Denaili reserved up to $35 million to advance its Alzheimer’s disease candidate DNL747, which is currently in preclinical trials and is anticipated to advance to phase 2a, driven by the funds from the IPO. The candidate, a small molecule inhibitor of RIPK1, will also be examined in patients with ALS. Denaili has reserved another $20 to $25 million for the development of small molecule inhibitors of LRRK2 in Parkinson’s disease.
Presently, Denali is observing two candidates. The biotech intends to have both candidates complete phase 1 studies prior to choosing one to move into phase 1b in Parkinson’s patients with LRRK2 mutations.

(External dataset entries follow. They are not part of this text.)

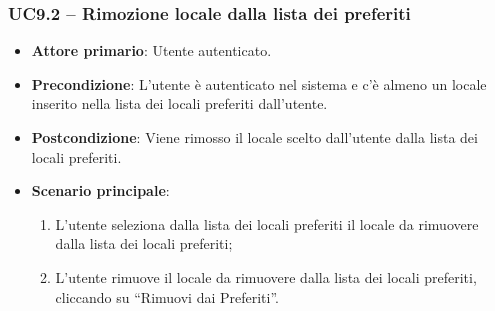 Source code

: \subsubsection{UC9.2 – Rimozione locale dalla lista dei preferiti}

\begin{itemize}
    \item \textbf{Attore primario}: Utente autenticato.
    \item \textbf{Precondizione}:  L’utente è autenticato nel sistema e c'è almeno un locale inserito nella lista dei locali preferiti dall’utente.
    \item \textbf{Postcondizione}: Viene rimosso il locale scelto dall’utente dalla lista dei locali preferiti.
    \item \textbf{Scenario principale}:
    \begin{enumerate}
        \item L’utente seleziona dalla lista dei locali preferiti il locale da rimuovere dalla lista dei locali preferiti;
        \item L’utente rimuove il locale da rimuovere dalla lista dei locali preferiti, cliccando su “Rimuovi dai Preferiti”.
    \end{enumerate}
\end{itemize}
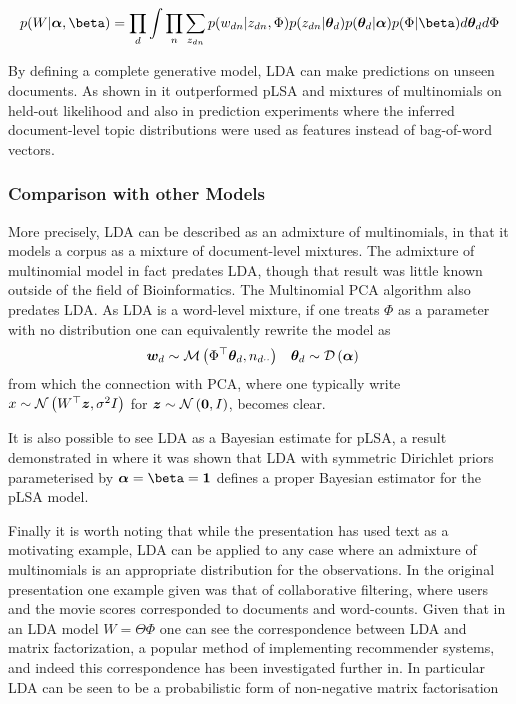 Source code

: \begin{align}
p(W | \vv{\alpha}, \vv{\beta}) = \prod_d \int \prod_n \sum_{z_{dn}} p(w_{dn}|z_{dn}, \Phi)p(z_{dn}|\thd)p(\thd|\vv{\alpha})p(\Phi|\vv{\beta}) d\thd d\Phi
\end{align}



By defining a complete generative model, LDA can make predictions on unseen documents. As shown in \cite{BleiNgJordan2003} it outperformed pLSA and mixtures of multinomials on held-out likelihood and also in prediction experiments where the inferred document-level topic distributions were used as features instead of bag-of-word vectors.

\subsubsection{Comparison with other Models}
More precisely, LDA can be described as an admixture of multinomials, in that it models a corpus as a mixture of document-level mixtures. The admixture of multinomial model\cite{Pritchard2000} in fact predates LDA, though that result was little known outside of the field of Bioinformatics. The Multinomial PCA algorithm\cite{Buntine2002} also predates LDA. As LDA is a word-level mixture, if one treats $\Phi$ as a parameter with no distribution one can equivalently rewrite the model as
\begin{align}
{  \bm w _d } & \sim \mathcal{M} \left( {\Phi^\top{  \bm \theta _d }},{n_{d\cdot\cdot}} \right) & { \bm \theta_d } & \sim \mathcal{D} \left( {\bm \alpha} \right)
\end{align}
from which the connection with PCA, where one typically write $x \sim \mathcal{N} \left( {W^\top\bm z}, {\sigma^2 I} \right)$ for $\bm z \sim \mathcal{N} \left( {\bm 0}, {I} \right)$, becomes clear.

It is also possible to see LDA as a Bayesian estimate for pLSA, a result demonstrated in \cite{GiKa2003} where it was shown that LDA with symmetric Dirichlet priors parameterised by $\vv{\alpha} = \vv{\beta} = \vv{1}$ defines a proper Bayesian estimator for the pLSA model. 

Finally it is worth noting that while the presentation has used text as a motivating example, LDA can be applied to any case where an admixture of multinomials is an appropriate distribution for the observations. In the original presentation\cite{BleiNgJordan2003} one example given was that of collaborative filtering, where users and the movie scores corresponded to documents and word-counts. Given that in an LDA model $W = \Theta \Phi$ one can see the correspondence between LDA and matrix factorization, a popular method of implementing recommender systems\cite{Salakhutdinov2007}, and indeed this correspondence has been investigated further in\cite{Agarwal2010}. In particular LDA can be seen to be a probabilistic form of non-negative matrix factorisation\cite{Lin2007}

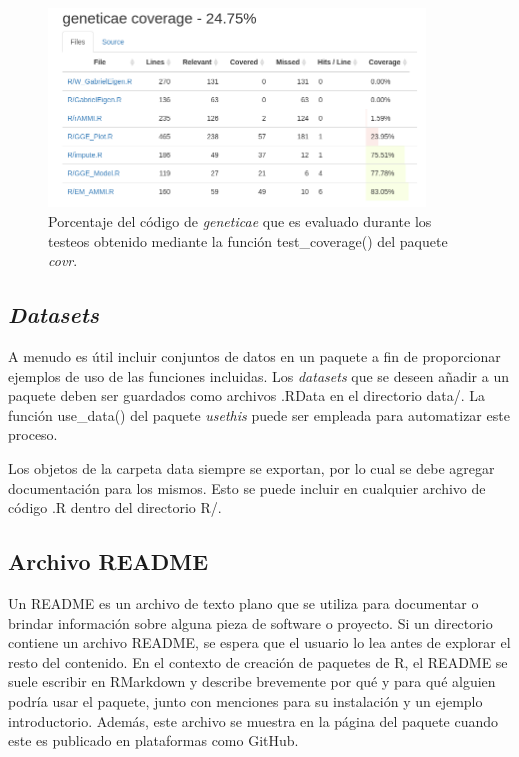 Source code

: \begin{figure}[H]
	\begin{center}
		\includegraphics[width=10cm]{./Graficos/Cobertura.png}	
	\end{center}
	\caption{Porcentaje del código de \emph{geneticae} que es evaluado durante los testeos obtenido mediante la función \textcolor{fandango}{test\_coverage()} del paquete \emph{covr}.}
	\label{fig:fig37}
\end{figure}


\subsection{\emph{Datasets}}

A menudo es útil incluir conjuntos de datos en un paquete a fin de proporcionar ejemplos de uso de las funciones incluidas. Los \emph{datasets} que se deseen añadir a un paquete deben ser guardados como archivos .RData en el directorio data/. La función \textcolor{fandango}{use\_data()} del paquete \emph{usethis} puede ser empleada para automatizar este proceso.

Los objetos de la carpeta data siempre se exportan, por lo cual se debe agregar documentación para los mismos. Esto se puede incluir en cualquier archivo de código .R dentro del directorio R/. 


\subsection{Archivo README}

Un README es un archivo de texto plano que se utiliza para documentar o brindar información sobre alguna pieza de software o proyecto. Si un directorio contiene un archivo README, se espera que el usuario lo lea antes de explorar el resto del contenido. En el contexto de creación de paquetes de R, el README se suele escribir en RMarkdown y describe brevemente por qué y para qué alguien podría usar el paquete, junto con menciones para su instalación y un ejemplo introductorio. Además, este archivo se muestra en la página del paquete cuando este es publicado en plataformas como GitHub. 

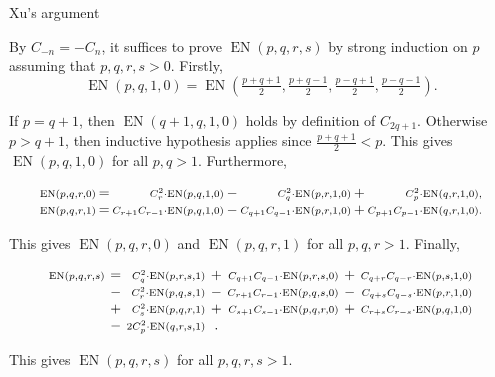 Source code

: \documentclass[10pt]{beamer}
\begin{document}
\begin{frame}[t]{Xu's argument}

By $ C_{-n} = -C_n $, it suffices to prove $ \operatorname{EN}(p, q, r, s) $ by strong induction on $ p $ assuming that $ p, q, r, s > 0 $. Firstly,
$$ \operatorname{EN}(p, q, 1, 0) = \operatorname{EN}(\tfrac{p + q + 1}{2}, \tfrac{p + q - 1}{2}, \tfrac{p - q + 1}{2}, \tfrac{p - q - 1}{2}). $$

If $ p = q + 1 $, then $ \operatorname{EN}(q + 1, q, 1, 0) $ holds by definition of $ C_{2q + 1} $. Otherwise $ p > q + 1 $, then inductive hypothesis applies since $ \tfrac{p + q + 1}{2} < p $. This gives $ \operatorname{EN}(p, q, 1, 0) $ for all $ p, q > 1 $. Furthermore,

\vspace{-0.5cm}
$$
\arraycolsep=1pt
\begin{array}{rcrcrcr}
\scriptstyle \operatorname{EN}(p, q, r, 0) & = & \scriptstyle C_r^2 \cdot \operatorname{EN}(p, q, 1, 0) & - & \scriptstyle C_q^2 \cdot \operatorname{EN}(p, r, 1, 0) & + & \scriptstyle C_p^2 \cdot \operatorname{EN}(q, r, 1, 0), \\
\scriptstyle \operatorname{EN}(p, q, r, 1) & = & \scriptstyle C_{r + 1}C_{r - 1} \cdot \operatorname{EN}(p, q, 1, 0) & - & \scriptstyle C_{q + 1}C_{q - 1} \cdot \operatorname{EN}(p, r, 1, 0) & + & \scriptstyle C_{p + 1}C_{p - 1} \cdot \operatorname{EN}(q, r, 1, 0).
\end{array}
$$
\vspace{-0.25cm}

This gives $ \operatorname{EN}(p, q, r, 0) $ and $ \operatorname{EN}(p, q, r, 1) $ for all $ p, q, r > 1 $. Finally,

\vspace{-0.5cm}
$$
\arraycolsep=2pt
\begin{array}{rcrcrcr}
\scriptstyle \operatorname{EN}(p, q, r, s) & = & \scriptstyle C_q^2 \cdot \operatorname{EN}(p, r, s, 1) & + & \scriptstyle C_{q + 1}C_{q - 1} \cdot \operatorname{EN}(p, r, s, 0) & + & \scriptstyle C_{q + r}C_{q - r} \cdot \operatorname{EN}(p, s, 1, 0) \\
& - & \scriptstyle C_r^2 \cdot \operatorname{EN}(p, q, s, 1) & - & \scriptstyle C_{r + 1}C_{r - 1} \cdot \operatorname{EN}(p, q, s, 0) & - & \scriptstyle C_{q + s}C_{q - s} \cdot \operatorname{EN}(p, r, 1, 0) \\
& + & \scriptstyle C_s^2 \cdot \operatorname{EN}(p, q, r, 1) & + & \scriptstyle C_{s + 1}C_{s - 1} \cdot \operatorname{EN}(p, q, r, 0) & + & \scriptstyle C_{r + s}C_{r - s} \cdot \operatorname{EN}(p, q, 1, 0) \\
& - & \scriptstyle 2C_p^2 \cdot \operatorname{EN}(q, r, s, 1) & . & & &
\end{array}
$$
\vspace{-0.25cm}

This gives $ \operatorname{EN}(p, q, r, s) $ for all $ p, q, r, s > 1 $.

\end{frame}
\end{document}
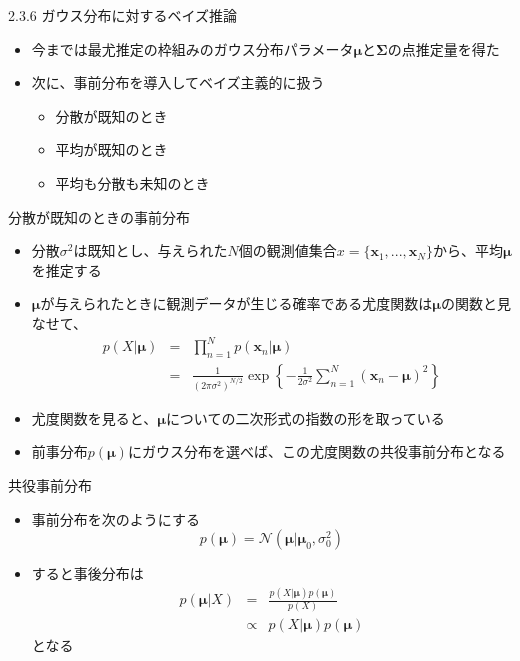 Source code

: \begin{frame}{2.3.6 ガウス分布に対するベイズ推論}
 \begin{itemize}
  \item 今までは最尤推定の枠組みのガウス分布パラメータ$\bm{\mu}$と$\bm{\Sigma}$の点推定量を得た
  \item 次に、事前分布を導入してベイズ主義的に扱う
        \begin{itemize}
         \item 分散が既知のとき
         \item 平均が既知のとき
         \item 平均も分散も未知のとき
        \end{itemize}
 \end{itemize}
\end{frame}

\begin{frame}{分散が既知のときの事前分布}
 \begin{itemize}
  \item \alert{分散$\sigma^2$は既知}とし、与えられた$N$個の観測値集合$x=\{\bm{x}_1,...,\bm{x}_N\}$から、平均$\bm{\mu}$を推定する
  \item $\bm{\mu}$が与えられたときに観測データが生じる確率である尤度関数は$\bm{\mu}$の関数と見なせて、
        \begin{eqnarray*}
         p(X|\bm{\mu}) &= &\prod_{n=1}^{N}p(\bm{x}_n|\bm{\mu}) \\
         &=& \frac{1}{(2\pi\sigma^2)^{N/2}}\exp\left\{-\frac{1}{2\sigma^2}\sum_{n=1}^{N}(\bm{x}_n-\bm{\mu})^2\right\}
        \end{eqnarray*}
  \item 尤度関数を見ると、$\bm{\mu}$についての二次形式の指数の形を取っている
  \item 前事分布$p(\bm{\mu})$にガウス分布を選べば、この尤度関数の共役事前分布となる
 \end{itemize}
\end{frame}

\begin{frame}{共役事前分布}
 \begin{itemize}

  \item 事前分布を次のようにする
        \begin{equation}
         p(\bm{\mu}) = \mathcal{N}(\bm{\mu}|\bm{\mu}_0,\sigma_0^2)
        \end{equation}
  \item すると事後分布は
        \begin{eqnarray}
         p(\bm{\mu}|X)&=&\frac{p(X|\bm{\mu})p(\bm{\mu})}{p(X)} \nonumber \\
         &\propto &p(X|\bm{\mu})p(\bm{\mu})
        \end{eqnarray}
        となる
 \end{itemize}
\end{frame}

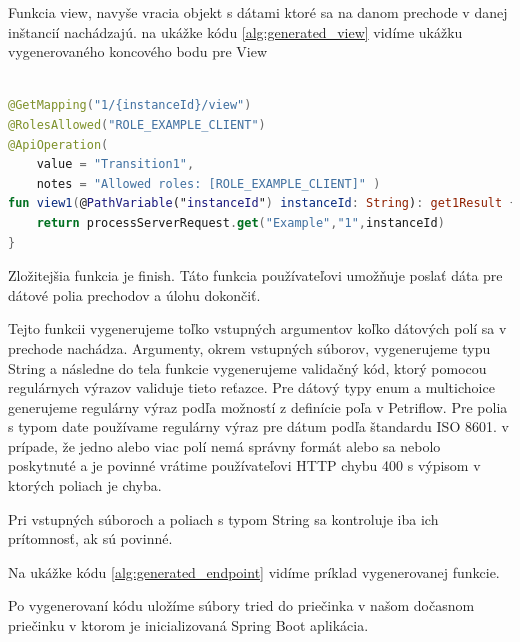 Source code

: Funkcia view, navyše vracia objekt s dátami ktoré sa na danom prechode v danej inštancií nachádzajú. na ukážke kódu \ref{alg:generated_view} vidíme ukážku vygenerovaného koncového bodu pre View

\begin{lstlisting}[float, caption={Príklad vygenerovanej funkcie},label={alg:generated_view},language=Kotlin]

@GetMapping("1/{instanceId}/view")
@RolesAllowed("ROLE_EXAMPLE_CLIENT")
@ApiOperation(
	value = "Transition1",
	notes = "Allowed roles: [ROLE_EXAMPLE_CLIENT]" )
fun view1(@PathVariable("instanceId") instanceId: String): get1Result {
	return processServerRequest.get("Example","1",instanceId)
}
\end{lstlisting}


Zložitejšia funkcia je finish. Táto funkcia používateľovi umožňuje poslať dáta pre dátové polia prechodov a úlohu dokončiť.

Tejto funkcii vygenerujeme toľko vstupných argumentov koľko dátových polí sa v prechode nachádza. Argumenty, okrem vstupných súborov, vygenerujeme typu String a následne do tela funkcie vygenerujeme validačný kód, ktorý pomocou regulárnych výrazov validuje tieto reťazce. Pre dátový typy enum a multichoice generujeme regulárny výraz podľa možností z definície poľa v Petriflow. Pre polia s typom date používame regulárny výraz pre dátum podľa štandardu ISO 8601. v prípade, že jedno alebo viac polí nemá správny formát alebo sa nebolo poskytnuté a je povinné vrátime používateľovi HTTP chybu 400 s výpisom v ktorých poliach je chyba.

Pri vstupných súboroch a poliach s typom String sa kontroluje iba ich prítomnosť, ak sú povinné.

Na ukážke kódu \ref{alg:generated_endpoint} vidíme príklad vygenerovanej funkcie.

Po vygenerovaní kódu uložíme súbory tried do priečinka v našom dočasnom priečinku v ktorom je inicializovaná Spring Boot aplikácia.

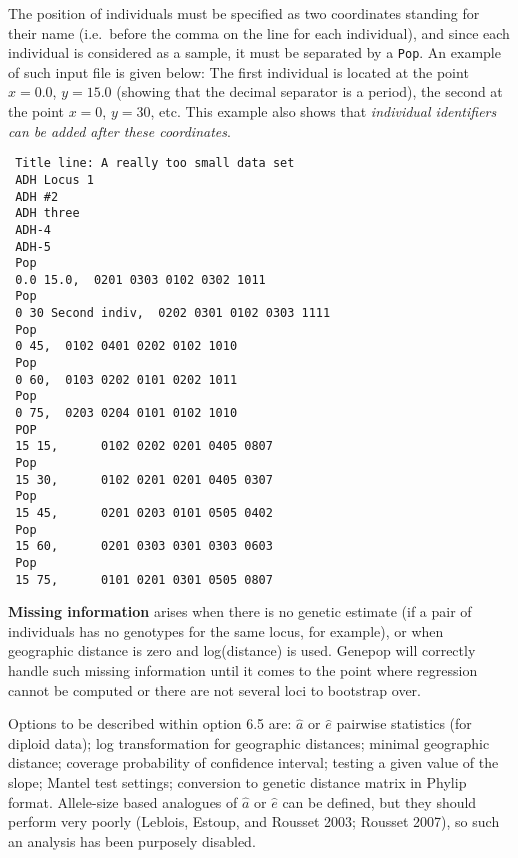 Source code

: \documentclass[12pt,]{book}
\theoremstyle{definition}
\theoremstyle{definition}
\theoremstyle{definition}
\theoremstyle{remark}
\begin{document}
The position of individuals must be specified as two coordinates
standing for their name (i.e.~before the comma on the line for each
individual), and since each individual is considered as a sample, it
must be separated by a \texttt{Pop}. An example of such input file is
given below: The first individual is located at the point \(x = 0.0\),
\(y = 15.0\) (showing that the decimal separator is a period), the
second at the point \(x = 0\), \(y =30\), etc. This example also shows
that \emph{individual identifiers can be added after these coordinates}.

\begin{verbatim}
 Title line: A really too small data set
 ADH Locus 1
 ADH #2
 ADH three
 ADH-4
 ADH-5
 Pop
 0.0 15.0,  0201 0303 0102 0302 1011
 Pop
 0 30 Second indiv,  0202 0301 0102 0303 1111
 Pop
 0 45,  0102 0401 0202 0102 1010
 Pop
 0 60,  0103 0202 0101 0202 1011
 Pop
 0 75,  0203 0204 0101 0102 1010
 POP
 15 15,      0102 0202 0201 0405 0807
 Pop
 15 30,      0102 0201 0201 0405 0307
 Pop
 15 45,      0201 0203 0101 0505 0402
 Pop
 15 60,      0201 0303 0301 0303 0603
 Pop
 15 75,      0101 0201 0301 0505 0807
\end{verbatim}

\textbf{Missing information} arises when there is no genetic estimate
(if a pair of individuals has no genotypes for the same locus, for
example), or when geographic distance is zero and log(distance) is used.
Genepop will correctly handle such missing information until it comes to
the point where regression cannot be computed or there are not several
loci to bootstrap over.

Options to be described within option 6.5 are: \(\hat{a}\) or
\(\hat{e}\) pairwise statistics (for diploid data); log transformation
for geographic distances; minimal geographic distance; coverage
probability of confidence interval; testing a given value of the slope;
Mantel test settings; conversion to genetic distance matrix in Phylip
format. Allele-size based analogues of \(\hat{a}\) or \(\hat{e}\) can be
defined, but they should perform very poorly (Leblois, Estoup, and
Rousset 2003; Rousset 2007), so such an analysis has been purposely
disabled.
\end{document}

Although, DNL201 is more advanced the FDA put a hold in place after reviewing preclinical toxicity data. If the hold is sustained, Denaili believes that LRRK2 kinase inhibition could be limited to about 50%, theoretically restricting the drug’s efficacy. Denaili has suggested a temporary exposure cap the biotech’s additional LRRK2 candidate, DNL151. Denaili could wind up with an exposure cap for its phase 1 Alzheimer’s trial as well if mandated by the FDA, as high doses of the drug resulted in toxicity in a 28-day safety study in monkeys.
Denaili’s IPO reveal that investors’ sediment of the programs will not be affected by the issues. With the increased need for drugs that show effectiveness in the treatment of Alzheimer’s, as well as the proficiency of Denaili’s team, one would believe that the safety issues can be figured out if the drugs show to have success.